La fusillade avait eu lieu
au niveau du casino. Ces cortèges ont eu lieu dans certaines
grandes villes avec un succès total. Seules Oran et Blida ont
subi le même sort et les deux villes ont eu chacune un mort et
des blessés.
LES
MANIFESTATIONS DU 8 MAI.
Ayant fait le bilan de
l'opération du 1er mai et mobilisé l'organisation pour porter
secours aux blessés et à leurs familles, nous nous
empressâmes de diffuser à toutes nos organisations locales
des directives complémentaires concernant les prochains
défilés de la victoire à savoir :
1)
Les
manifestations doivent être absolument pacifiques ; les mots
d'ordre de prudence et de sang-froid largement diffusés parmi
les manifestants ; le contrôle de ceux-ci pour récupérer toutes
espèces d'armes éventuelles tels que armes à feu, couteaux, même
les bâtons etc.
2)
Les villes d'Alger, d'0ran et Blida s'abstiendront de
manifester; de crainte que les récentes fusillades du 1er Mai,
n'aient créé chez les militants et les manifestants, un esprit
de revanche, contre les forces de l'ordre, propice aux
provocations de celles-ci, toujours possibles.
3)
Déployer en milieu de parcours, le drapeau algérien, qui venait
d'être adopté par la Direction, quelques semaines auparavant.
Nous attendîmes alors
l'armistice qui intervint le 7 Mai et les fêtes de la victoire
des alliés furent fixées au 8 Mai 1945. Les détails de ces
manifestations ont fait l'objet d'une description très détaillée
de Mahfoud KADDACHE dans le Tome II (pages 702 et suivantes) de
son livre «Histoire du Nationalisme Algérien» et de Redouane
AINAD-TABET dans son livre très documenté «le 8 mai 1945». Ces
deux publications sont incontournables pour qui veut connaître
les
faits survenus. A ceux qui s'intéressent
9 cette période, je ne saurai trop leur recommander la lecture,
et la réflexion sur ces deux oeuvres. Il se dégage de l'une
comme de l'autre mais également du travail de Benyoucef
BENKHEDDA dans «les origines du 1er Novembre 54» pages 97 et
suivantes et de Mohamed HARBI dans «Mirages et Réalités»
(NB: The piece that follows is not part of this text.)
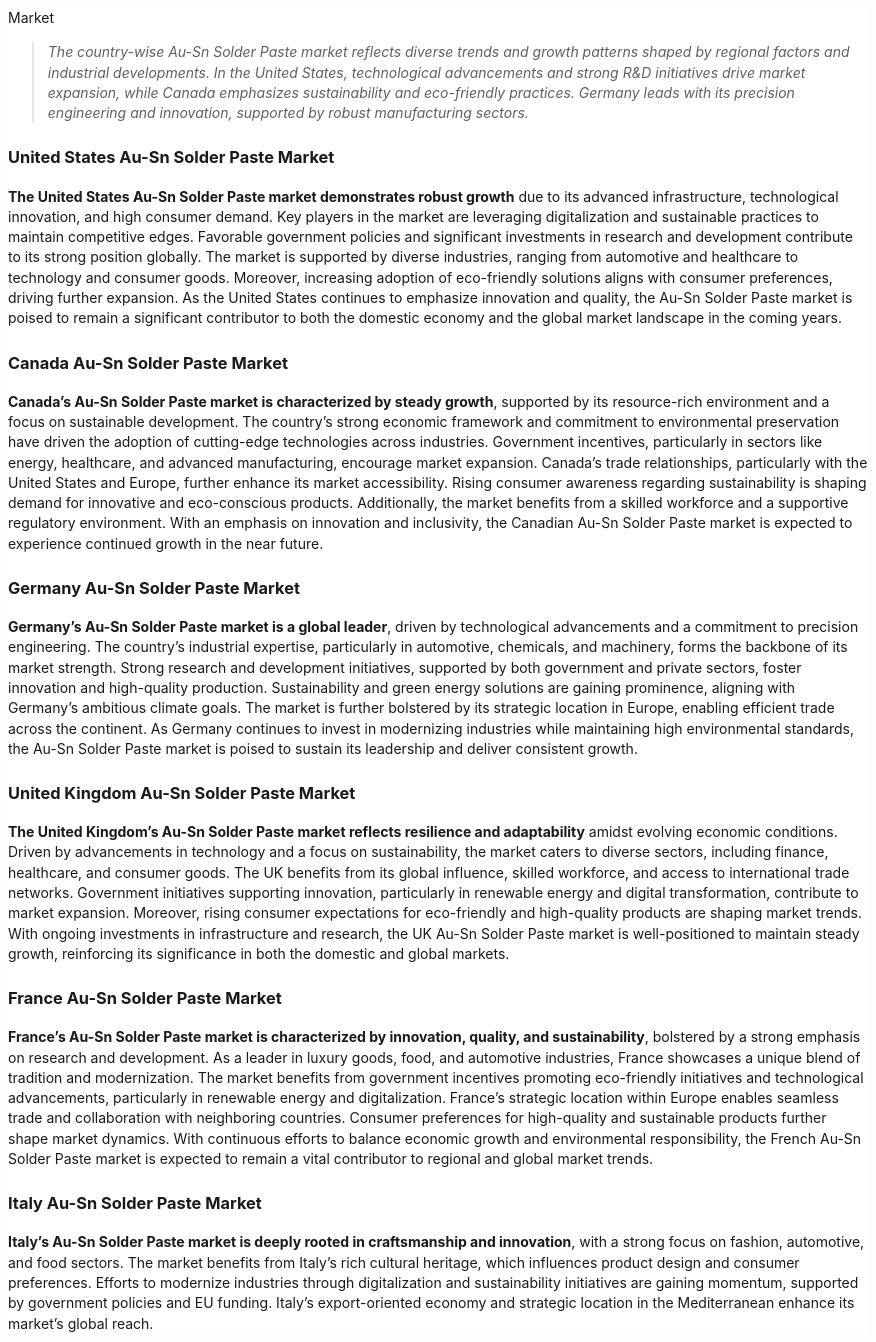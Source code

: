Market<br /></span></h1><blockquote><p><em><span class="">The country-wise Au-Sn Solder Paste market reflects diverse trends and growth patterns shaped by regional factors and industrial developments. In the United States, technological advancements and strong R&amp;D initiatives drive market expansion, while Canada emphasizes sustainability and eco-friendly practices. Germany leads with its precision engineering and innovation, supported by robust manufacturing sectors.</span></em></p></blockquote><h3><strong>United States Au-Sn Solder Paste Market</strong></h3><p><strong>The United States Au-Sn Solder Paste market demonstrates robust growth</strong> due to its advanced infrastructure, technological innovation, and high consumer demand. Key players in the market are leveraging digitalization and sustainable practices to maintain competitive edges. Favorable government policies and significant investments in research and development contribute to its strong position globally. The market is supported by diverse industries, ranging from automotive and healthcare to technology and consumer goods. Moreover, increasing adoption of eco-friendly solutions aligns with consumer preferences, driving further expansion. As the United States continues to emphasize innovation and quality, the Au-Sn Solder Paste market is poised to remain a significant contributor to both the domestic economy and the global market landscape in the coming years.</p><h3><strong>Canada Au-Sn Solder Paste Market</strong></h3><p><strong>Canada&rsquo;s Au-Sn Solder Paste market is characterized by steady growth</strong>, supported by its resource-rich environment and a focus on sustainable development. The country&rsquo;s strong economic framework and commitment to environmental preservation have driven the adoption of cutting-edge technologies across industries. Government incentives, particularly in sectors like energy, healthcare, and advanced manufacturing, encourage market expansion. Canada&rsquo;s trade relationships, particularly with the United States and Europe, further enhance its market accessibility. Rising consumer awareness regarding sustainability is shaping demand for innovative and eco-conscious products. Additionally, the market benefits from a skilled workforce and a supportive regulatory environment. With an emphasis on innovation and inclusivity, the Canadian Au-Sn Solder Paste market is expected to experience continued growth in the near future.</p><h3><strong>Germany Au-Sn Solder Paste Market</strong></h3><p><strong>Germany&rsquo;s Au-Sn Solder Paste market is a global leader</strong>, driven by technological advancements and a commitment to precision engineering. The country&rsquo;s industrial expertise, particularly in automotive, chemicals, and machinery, forms the backbone of its market strength. Strong research and development initiatives, supported by both government and private sectors, foster innovation and high-quality production. Sustainability and green energy solutions are gaining prominence, aligning with Germany&rsquo;s ambitious climate goals. The market is further bolstered by its strategic location in Europe, enabling efficient trade across the continent. As Germany continues to invest in modernizing industries while maintaining high environmental standards, the Au-Sn Solder Paste market is poised to sustain its leadership and deliver consistent growth.</p><h3><strong>United Kingdom Au-Sn Solder Paste Market</strong></h3><p><strong>The United Kingdom&rsquo;s Au-Sn Solder Paste market reflects resilience and adaptability</strong> amidst evolving economic conditions. Driven by advancements in technology and a focus on sustainability, the market caters to diverse sectors, including finance, healthcare, and consumer goods. The UK benefits from its global influence, skilled workforce, and access to international trade networks. Government initiatives supporting innovation, particularly in renewable energy and digital transformation, contribute to market expansion. Moreover, rising consumer expectations for eco-friendly and high-quality products are shaping market trends. With ongoing investments in infrastructure and research, the UK Au-Sn Solder Paste market is well-positioned to maintain steady growth, reinforcing its significance in both the domestic and global markets.</p><h3><strong>France Au-Sn Solder Paste Market</strong></h3><p><strong>France&rsquo;s Au-Sn Solder Paste market is characterized by innovation, quality, and sustainability</strong>, bolstered by a strong emphasis on research and development. As a leader in luxury goods, food, and automotive industries, France showcases a unique blend of tradition and modernization. The market benefits from government incentives promoting eco-friendly initiatives and technological advancements, particularly in renewable energy and digitalization. France&rsquo;s strategic location within Europe enables seamless trade and collaboration with neighboring countries. Consumer preferences for high-quality and sustainable products further shape market dynamics. With continuous efforts to balance economic growth and environmental responsibility, the French Au-Sn Solder Paste market is expected to remain a vital contributor to regional and global market trends.</p><h3><strong>Italy Au-Sn Solder Paste Market</strong></h3><p><strong>Italy&rsquo;s Au-Sn Solder Paste market is deeply rooted in craftsmanship and innovation</strong>, with a strong focus on fashion, automotive, and food sectors. The market benefits from Italy&rsquo;s rich cultural heritage, which influences product design and consumer preferences. Efforts to modernize industries through digitalization and sustainability initiatives are gaining momentum, supported by government policies and EU funding. Italy&rsquo;s export-oriented economy and strategic location in the Mediterranean enhance its market&rsquo;s global reach.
quelques données essentielles à la compréhension des événements.
Primo :
pour la première fois on a assisté à la conjonction des deux
mouvements nationalistes, réformiste autour de Ferhat ABBAS, et
radical autour de Hadj MESSALI, c'est à dire, le P.P.A, combiné
à une intrication structurelle des deux courants dans le
mouvement des Amis du Manifeste et de la Liberté (A.M.L), et ce,
à la demande de Ferhat ABBAS au P.P.A de lui prêter main forte,
grâce à son organisation clandestine disséminée sur tout le
territoire national, pour créer, rapidement, un grand mouvement
de masse capable d'appuyer efficacement les revendications
contenues dans le Manifeste du Peuple Algérien.
Certains auteurs ont
présenté l’Association des Amis du Manifeste et de la Liberté
(A.M.L) comme une initiative et une œuvre unilatérale des amis
de Ferhat ABBAS, offrant ainsi l'occasion au P.P.A. de
s'engouffrer à l'intérieur des A.M.L. pour en prendre le
contrôle. Je m'inscris en faux contre cette vision des choses,
suggéré après coup, après les événements tragiques de Mai 45,
après les massacres des populations et l'emprisonnement des
dirigeants des A.M.L. en la personne de Ferhat ABBAS et du
Docteur SAADANE .
La vérité toute simple est
que, si Ferhat ABBAS a effectivement pris l'initiative de lancer
les A.M.L. et accompli de gros efforts pour la diffusion du
Manifeste en sillonnant l'Algérie d'Est en Ouest, le mouvement
n'a pas pu dépasser le stade du rassemblement de personnalités,
appartenant à la classe moyenne, intellectuels, professions
libérales, fonctionnaires,
commerçants, bref un rassemblement bon enfant typiquement
bourgeois. Ce qui a amené Ferhat ABBAS et Hocine ASSELAH à
concevoir l'implication de l'organisation clandestine du P.P.A.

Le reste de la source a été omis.